MATERIAL FOR THIS TASK —
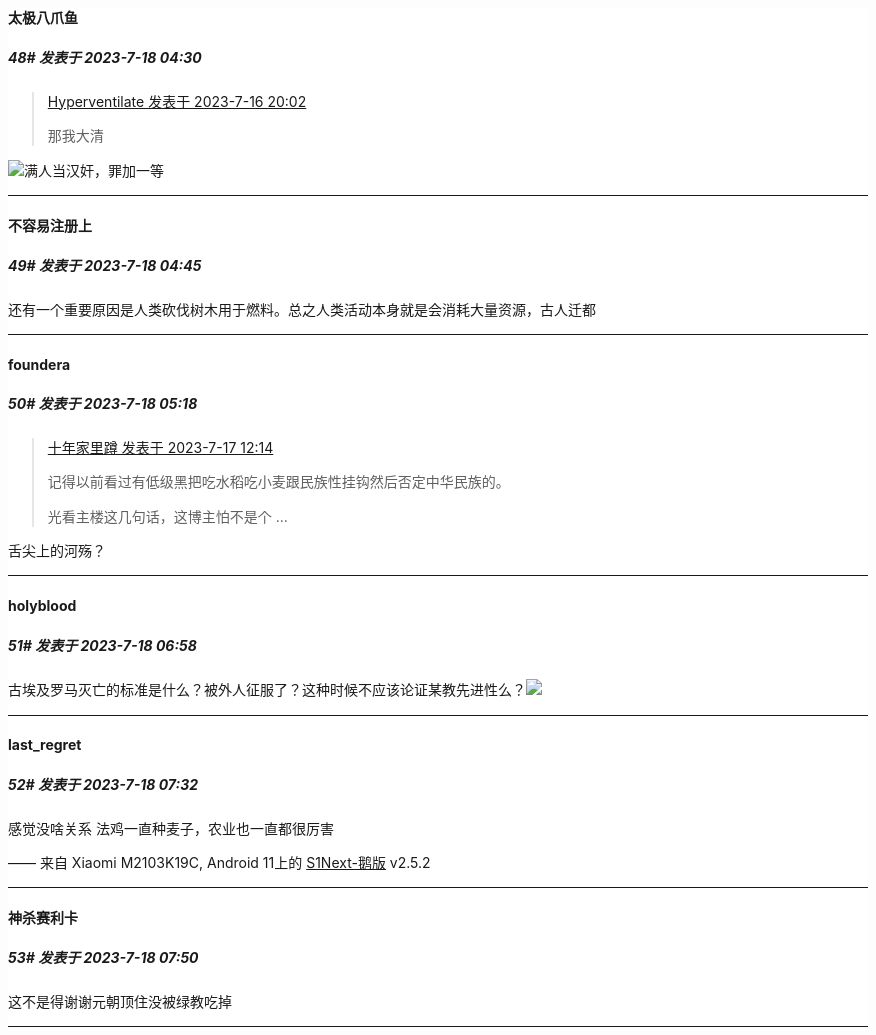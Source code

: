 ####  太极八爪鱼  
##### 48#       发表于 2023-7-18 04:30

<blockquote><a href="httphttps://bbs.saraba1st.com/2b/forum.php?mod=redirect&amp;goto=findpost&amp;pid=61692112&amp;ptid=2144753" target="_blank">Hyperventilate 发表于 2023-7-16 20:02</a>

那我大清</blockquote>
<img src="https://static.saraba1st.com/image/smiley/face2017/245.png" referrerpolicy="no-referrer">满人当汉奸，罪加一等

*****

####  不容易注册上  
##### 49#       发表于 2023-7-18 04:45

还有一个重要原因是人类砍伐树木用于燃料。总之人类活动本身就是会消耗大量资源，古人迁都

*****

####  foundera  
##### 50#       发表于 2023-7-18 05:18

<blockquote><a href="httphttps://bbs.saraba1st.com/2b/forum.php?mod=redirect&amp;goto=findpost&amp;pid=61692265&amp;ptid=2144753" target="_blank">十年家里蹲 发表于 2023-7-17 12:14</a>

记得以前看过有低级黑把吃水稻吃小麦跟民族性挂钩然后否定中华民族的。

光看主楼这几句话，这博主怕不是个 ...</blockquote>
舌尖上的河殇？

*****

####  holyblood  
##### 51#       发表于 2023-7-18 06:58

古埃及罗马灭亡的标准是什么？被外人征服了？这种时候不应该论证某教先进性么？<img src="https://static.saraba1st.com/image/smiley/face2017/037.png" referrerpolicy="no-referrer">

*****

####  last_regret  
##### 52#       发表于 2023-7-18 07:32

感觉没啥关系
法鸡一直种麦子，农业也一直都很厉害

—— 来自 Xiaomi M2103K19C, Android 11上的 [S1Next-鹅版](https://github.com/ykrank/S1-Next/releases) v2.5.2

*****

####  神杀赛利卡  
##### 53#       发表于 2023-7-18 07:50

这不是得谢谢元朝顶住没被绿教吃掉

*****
==
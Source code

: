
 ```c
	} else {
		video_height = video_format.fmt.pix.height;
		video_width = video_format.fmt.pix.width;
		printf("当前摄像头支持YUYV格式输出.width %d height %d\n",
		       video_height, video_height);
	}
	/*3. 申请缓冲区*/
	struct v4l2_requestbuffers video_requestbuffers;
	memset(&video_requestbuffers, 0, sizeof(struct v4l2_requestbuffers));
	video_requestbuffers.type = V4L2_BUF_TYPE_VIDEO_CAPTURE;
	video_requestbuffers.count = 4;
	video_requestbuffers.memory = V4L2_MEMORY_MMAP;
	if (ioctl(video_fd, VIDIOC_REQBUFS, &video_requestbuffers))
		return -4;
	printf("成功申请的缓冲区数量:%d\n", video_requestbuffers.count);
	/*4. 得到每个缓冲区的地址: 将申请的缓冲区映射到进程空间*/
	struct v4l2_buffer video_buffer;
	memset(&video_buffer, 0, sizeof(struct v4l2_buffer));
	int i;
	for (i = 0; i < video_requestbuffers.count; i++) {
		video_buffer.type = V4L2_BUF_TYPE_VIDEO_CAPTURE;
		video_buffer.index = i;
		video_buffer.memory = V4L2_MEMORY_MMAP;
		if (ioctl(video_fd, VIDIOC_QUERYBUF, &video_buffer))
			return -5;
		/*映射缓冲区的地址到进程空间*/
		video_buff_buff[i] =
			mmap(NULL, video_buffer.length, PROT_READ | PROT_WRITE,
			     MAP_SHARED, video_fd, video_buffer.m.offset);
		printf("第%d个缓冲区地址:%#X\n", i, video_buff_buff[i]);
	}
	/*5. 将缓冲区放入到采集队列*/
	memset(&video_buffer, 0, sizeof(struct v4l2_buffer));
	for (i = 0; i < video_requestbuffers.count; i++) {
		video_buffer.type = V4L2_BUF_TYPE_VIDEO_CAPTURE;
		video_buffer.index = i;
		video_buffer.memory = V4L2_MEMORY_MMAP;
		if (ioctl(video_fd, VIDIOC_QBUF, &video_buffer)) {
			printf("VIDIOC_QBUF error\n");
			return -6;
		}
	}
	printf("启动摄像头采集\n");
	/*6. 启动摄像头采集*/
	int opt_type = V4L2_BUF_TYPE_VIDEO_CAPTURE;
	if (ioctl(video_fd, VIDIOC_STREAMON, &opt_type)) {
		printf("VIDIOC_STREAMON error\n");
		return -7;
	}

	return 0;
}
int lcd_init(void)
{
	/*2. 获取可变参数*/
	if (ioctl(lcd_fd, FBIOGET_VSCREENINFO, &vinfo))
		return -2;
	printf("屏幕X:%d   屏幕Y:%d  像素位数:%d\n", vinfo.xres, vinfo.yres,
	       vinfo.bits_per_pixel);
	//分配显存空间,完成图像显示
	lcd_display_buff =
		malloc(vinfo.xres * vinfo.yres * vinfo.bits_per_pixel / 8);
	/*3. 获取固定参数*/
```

INSTRUCTIONS TO FOLLOW — Pull out every line above that holds the word "static".

OUTPUT FOR THIS EXERCISE —
<img src="https://static.saraba1st.com/image/smiley/face2017/245.png" referrerpolicy="no-referrer">满人当汉奸，罪加一等
古埃及罗马灭亡的标准是什么？被外人征服了？这种时候不应该论证某教先进性么？<img src="https://static.saraba1st.com/image/smiley/face2017/037.png" referrerpolicy="no-referrer">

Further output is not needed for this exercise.